=== Pictures paired with source code ===
_____

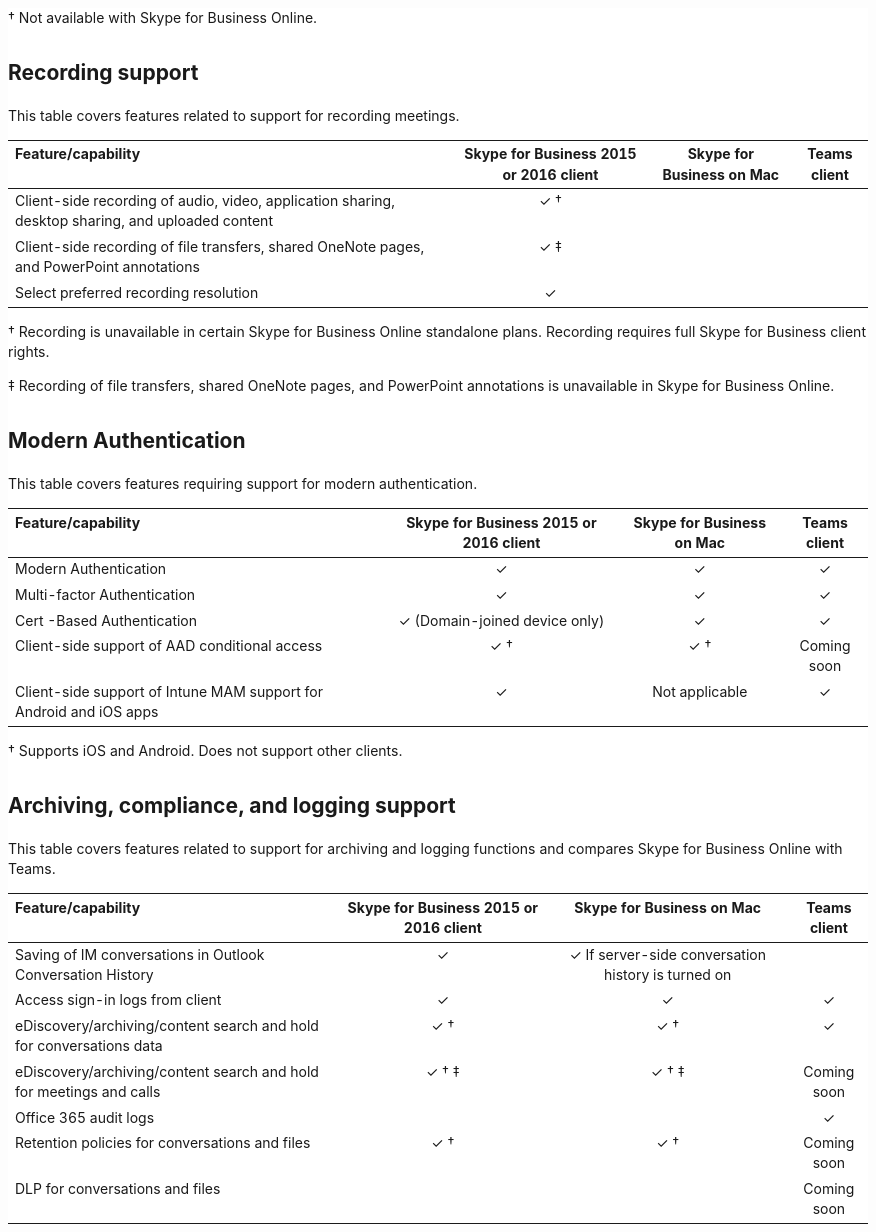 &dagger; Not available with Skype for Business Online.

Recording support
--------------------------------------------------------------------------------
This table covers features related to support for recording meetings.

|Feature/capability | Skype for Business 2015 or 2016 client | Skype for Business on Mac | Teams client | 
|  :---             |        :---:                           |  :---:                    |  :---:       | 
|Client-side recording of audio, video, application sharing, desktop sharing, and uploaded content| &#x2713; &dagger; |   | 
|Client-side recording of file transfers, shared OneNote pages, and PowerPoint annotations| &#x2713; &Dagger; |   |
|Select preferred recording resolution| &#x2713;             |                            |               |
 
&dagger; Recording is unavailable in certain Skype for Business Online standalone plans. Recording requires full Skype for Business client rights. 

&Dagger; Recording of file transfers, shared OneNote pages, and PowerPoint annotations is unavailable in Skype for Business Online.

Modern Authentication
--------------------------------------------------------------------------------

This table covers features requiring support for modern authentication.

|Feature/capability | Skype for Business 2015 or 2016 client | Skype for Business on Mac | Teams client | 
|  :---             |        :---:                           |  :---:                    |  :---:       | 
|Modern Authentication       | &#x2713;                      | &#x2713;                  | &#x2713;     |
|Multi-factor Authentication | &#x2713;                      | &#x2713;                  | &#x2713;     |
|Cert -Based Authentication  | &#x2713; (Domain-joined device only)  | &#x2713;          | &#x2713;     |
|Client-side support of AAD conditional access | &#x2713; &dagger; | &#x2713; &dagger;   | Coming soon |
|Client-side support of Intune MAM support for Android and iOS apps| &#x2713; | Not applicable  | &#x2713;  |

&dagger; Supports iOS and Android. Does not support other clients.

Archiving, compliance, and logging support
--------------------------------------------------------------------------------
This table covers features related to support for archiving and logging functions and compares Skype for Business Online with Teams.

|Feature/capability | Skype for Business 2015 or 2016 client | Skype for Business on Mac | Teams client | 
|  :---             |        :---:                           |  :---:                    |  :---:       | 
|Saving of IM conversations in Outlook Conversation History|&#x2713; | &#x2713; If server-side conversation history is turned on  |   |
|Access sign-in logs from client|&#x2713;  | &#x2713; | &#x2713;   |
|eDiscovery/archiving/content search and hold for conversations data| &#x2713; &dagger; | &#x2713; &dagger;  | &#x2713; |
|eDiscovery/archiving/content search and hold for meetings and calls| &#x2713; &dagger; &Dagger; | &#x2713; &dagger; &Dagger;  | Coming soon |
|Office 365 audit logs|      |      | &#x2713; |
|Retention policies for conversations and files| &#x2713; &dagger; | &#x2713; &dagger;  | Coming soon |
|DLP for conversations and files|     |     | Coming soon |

_____

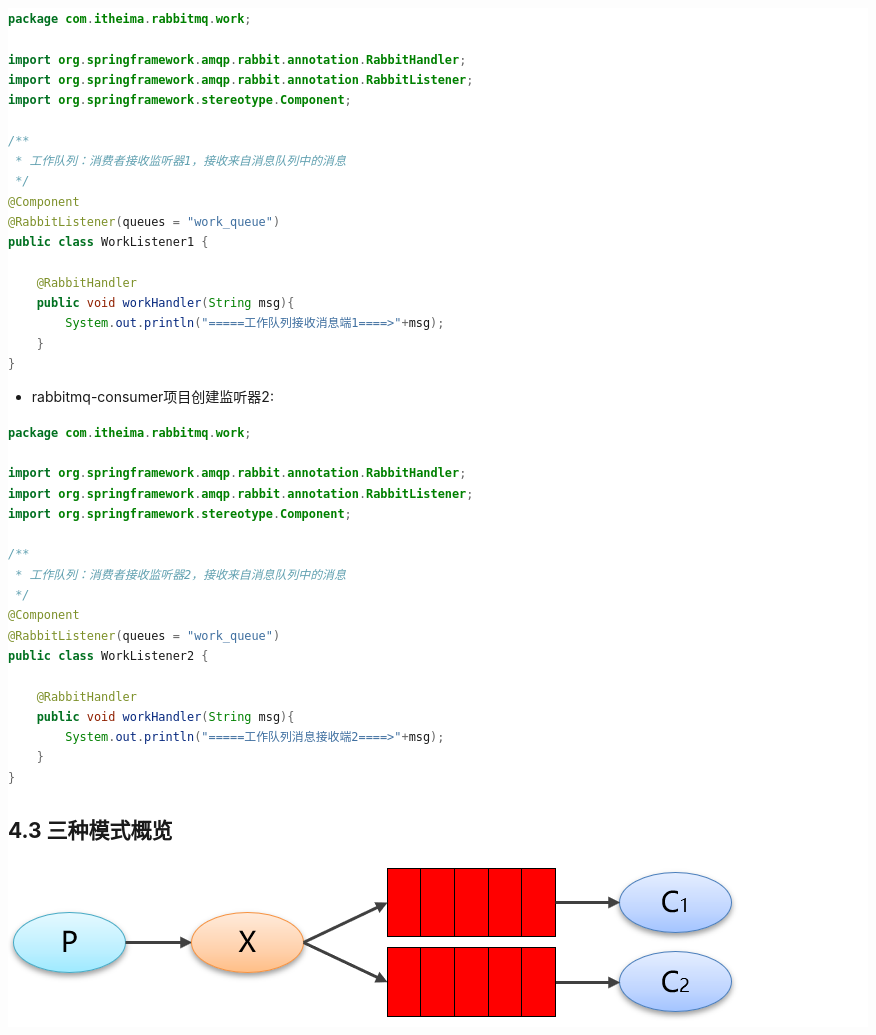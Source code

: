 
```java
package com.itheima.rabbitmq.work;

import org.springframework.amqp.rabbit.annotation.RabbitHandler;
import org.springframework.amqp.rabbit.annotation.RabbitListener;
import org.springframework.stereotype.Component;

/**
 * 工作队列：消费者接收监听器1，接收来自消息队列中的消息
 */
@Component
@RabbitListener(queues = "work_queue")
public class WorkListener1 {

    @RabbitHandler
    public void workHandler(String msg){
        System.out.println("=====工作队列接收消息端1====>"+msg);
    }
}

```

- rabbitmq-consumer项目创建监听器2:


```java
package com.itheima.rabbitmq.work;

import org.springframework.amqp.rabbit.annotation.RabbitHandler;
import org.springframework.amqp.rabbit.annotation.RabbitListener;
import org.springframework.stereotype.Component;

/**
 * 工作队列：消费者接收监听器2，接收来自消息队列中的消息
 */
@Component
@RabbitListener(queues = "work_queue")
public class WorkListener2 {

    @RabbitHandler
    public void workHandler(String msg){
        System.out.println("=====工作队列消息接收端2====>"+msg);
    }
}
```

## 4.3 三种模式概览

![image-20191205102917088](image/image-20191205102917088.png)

_____

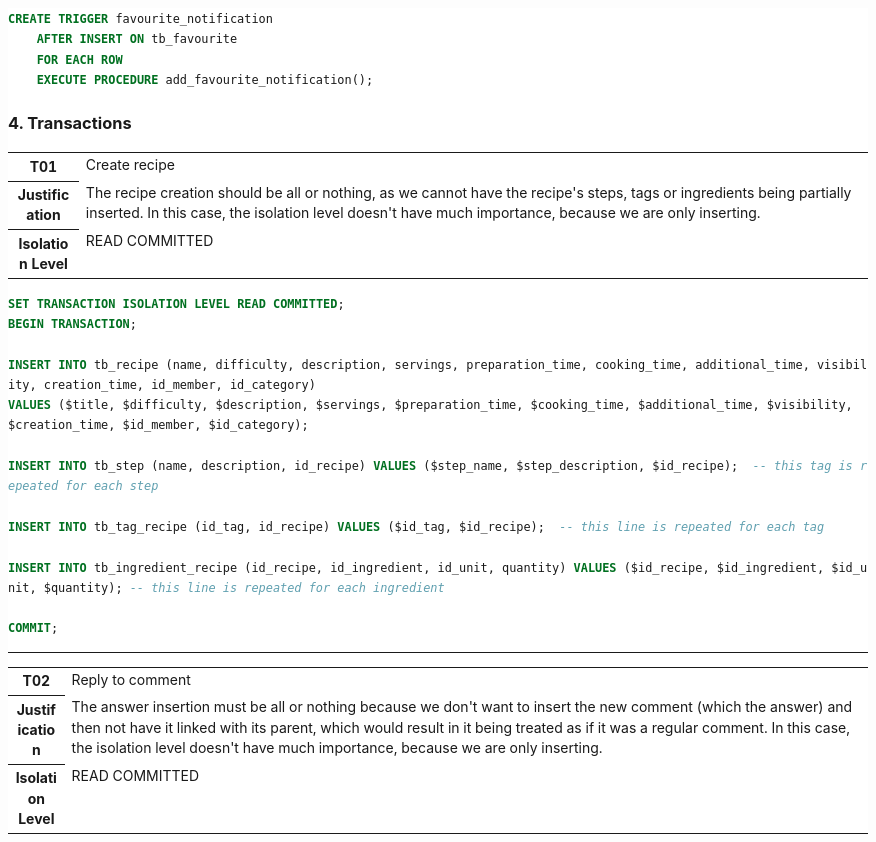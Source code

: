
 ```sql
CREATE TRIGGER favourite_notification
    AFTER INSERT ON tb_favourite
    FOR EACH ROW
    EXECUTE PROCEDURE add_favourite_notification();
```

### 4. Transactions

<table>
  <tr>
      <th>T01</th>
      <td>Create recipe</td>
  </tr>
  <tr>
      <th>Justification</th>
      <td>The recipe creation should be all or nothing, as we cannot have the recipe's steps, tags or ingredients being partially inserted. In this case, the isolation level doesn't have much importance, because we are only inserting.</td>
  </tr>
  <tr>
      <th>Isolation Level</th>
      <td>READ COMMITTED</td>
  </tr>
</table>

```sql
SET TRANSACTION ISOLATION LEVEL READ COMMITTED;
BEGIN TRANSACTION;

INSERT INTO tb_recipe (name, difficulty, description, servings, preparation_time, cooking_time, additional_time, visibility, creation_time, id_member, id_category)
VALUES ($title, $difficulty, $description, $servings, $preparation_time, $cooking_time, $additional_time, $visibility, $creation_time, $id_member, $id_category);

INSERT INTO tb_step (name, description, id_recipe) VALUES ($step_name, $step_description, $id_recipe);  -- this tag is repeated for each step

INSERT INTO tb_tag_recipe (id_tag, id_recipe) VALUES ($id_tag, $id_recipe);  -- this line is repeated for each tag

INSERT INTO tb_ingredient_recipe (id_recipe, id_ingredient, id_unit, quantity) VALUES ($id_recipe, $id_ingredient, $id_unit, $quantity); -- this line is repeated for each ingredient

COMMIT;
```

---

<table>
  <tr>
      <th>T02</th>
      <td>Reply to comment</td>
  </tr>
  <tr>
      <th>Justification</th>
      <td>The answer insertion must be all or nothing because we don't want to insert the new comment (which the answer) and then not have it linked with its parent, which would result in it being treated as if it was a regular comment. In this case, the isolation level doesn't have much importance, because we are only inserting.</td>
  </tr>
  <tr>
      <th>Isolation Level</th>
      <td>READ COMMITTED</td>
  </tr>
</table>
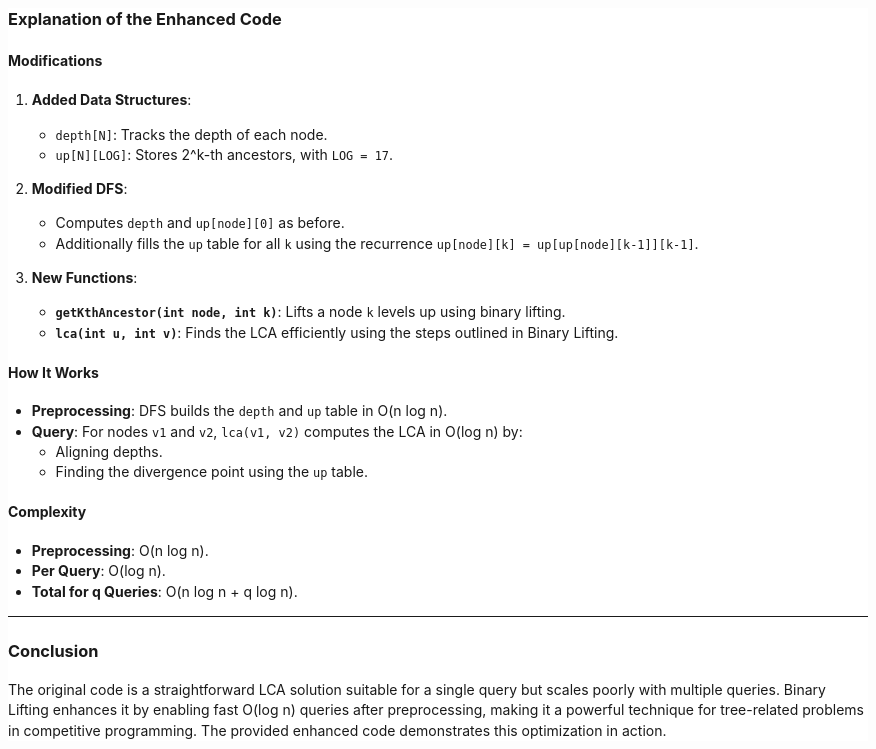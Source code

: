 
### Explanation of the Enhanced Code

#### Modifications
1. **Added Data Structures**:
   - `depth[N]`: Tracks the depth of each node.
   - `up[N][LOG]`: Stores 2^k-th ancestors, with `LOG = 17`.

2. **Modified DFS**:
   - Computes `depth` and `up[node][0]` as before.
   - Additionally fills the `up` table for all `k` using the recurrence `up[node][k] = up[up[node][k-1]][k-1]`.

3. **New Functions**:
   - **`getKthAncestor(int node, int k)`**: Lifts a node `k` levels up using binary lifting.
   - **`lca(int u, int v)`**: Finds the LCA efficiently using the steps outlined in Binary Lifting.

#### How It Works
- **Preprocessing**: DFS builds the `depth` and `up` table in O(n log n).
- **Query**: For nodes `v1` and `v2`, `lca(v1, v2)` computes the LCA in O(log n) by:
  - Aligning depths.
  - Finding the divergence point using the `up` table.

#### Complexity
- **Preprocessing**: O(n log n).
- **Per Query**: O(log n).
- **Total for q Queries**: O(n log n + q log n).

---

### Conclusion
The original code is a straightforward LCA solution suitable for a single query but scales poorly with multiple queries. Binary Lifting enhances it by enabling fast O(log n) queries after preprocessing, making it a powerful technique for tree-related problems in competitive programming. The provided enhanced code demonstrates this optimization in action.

_____

=== Work to complete ===
Search the data for the string "unavailable" and copy out every line where it is found.

=== Solution ===
&dagger; Recording is unavailable in certain Skype for Business Online standalone plans. Recording requires full Skype for Business client rights. 
&Dagger; Recording of file transfers, shared OneNote pages, and PowerPoint annotations is unavailable in Skype for Business Online.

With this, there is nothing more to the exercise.